From the first line of the data down to and including the line with "- [Datenblatt des", copy everything exactly, leaving out pictures.

##############################

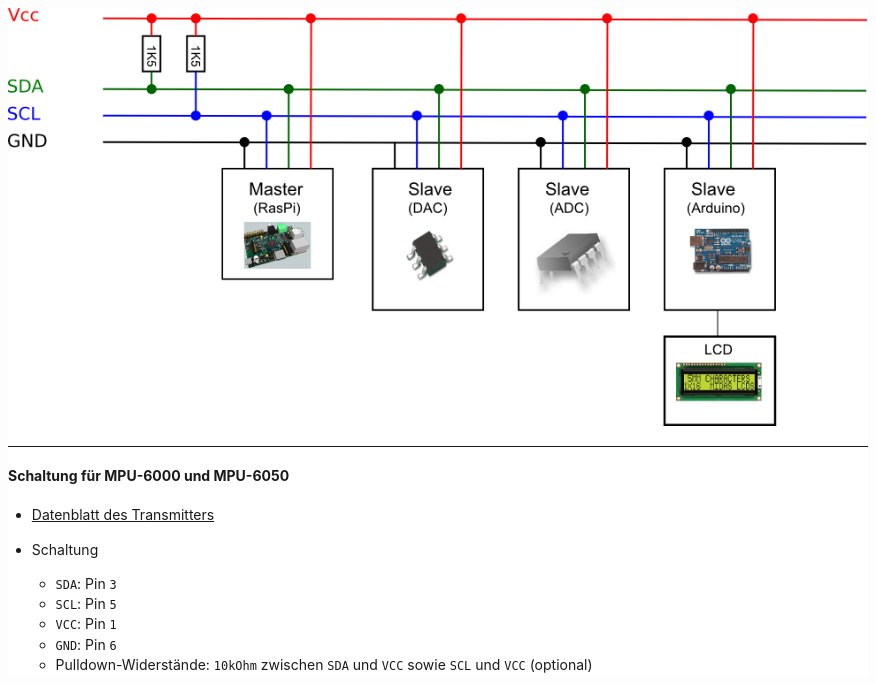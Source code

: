![bg right:33% w:400](images/4z7dzc.png)

---

#### Schaltung für MPU-6000 und MPU-6050

- [Datenblatt des Transmitters](https://cdn.shopify.com/s/files/1/1509/1638/files/GY-521_6-Achsen_Gyroskop_und_Beschleunigungssensor_Datenblatt_AZ-Delivery_Vertriebs_GmbH_b35673f3-1fb8-423c-a533-524c216d92dd.pdf?v=1627564500)

- Schaltung
    - `SDA`: Pin `3`
    - `SCL`: Pin `5`
    - `VCC`: Pin `1`
    - `GND`: Pin `6`
    - Pulldown-Widerstände: `10kOhm` zwischen `SDA` und `VCC` sowie `SCL` und `VCC` (optional)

##############################

**RESULT**
Source code

:![bg right:33% w:400](images/4z7dzc.png)

---

#### Schaltung für MPU-6000 und MPU-6050

- [Datenblatt des Transmitters](https://cdn.shopify.com/s/files/1/1509/1638/files/GY-521_6-Achsen_Gyroskop_und_Beschleunigungssensor_Datenblatt_AZ-Delivery_Vertriebs_GmbH_b35673f3-1fb8-423c-a533-524c216d92dd.pdf?v=1627564500)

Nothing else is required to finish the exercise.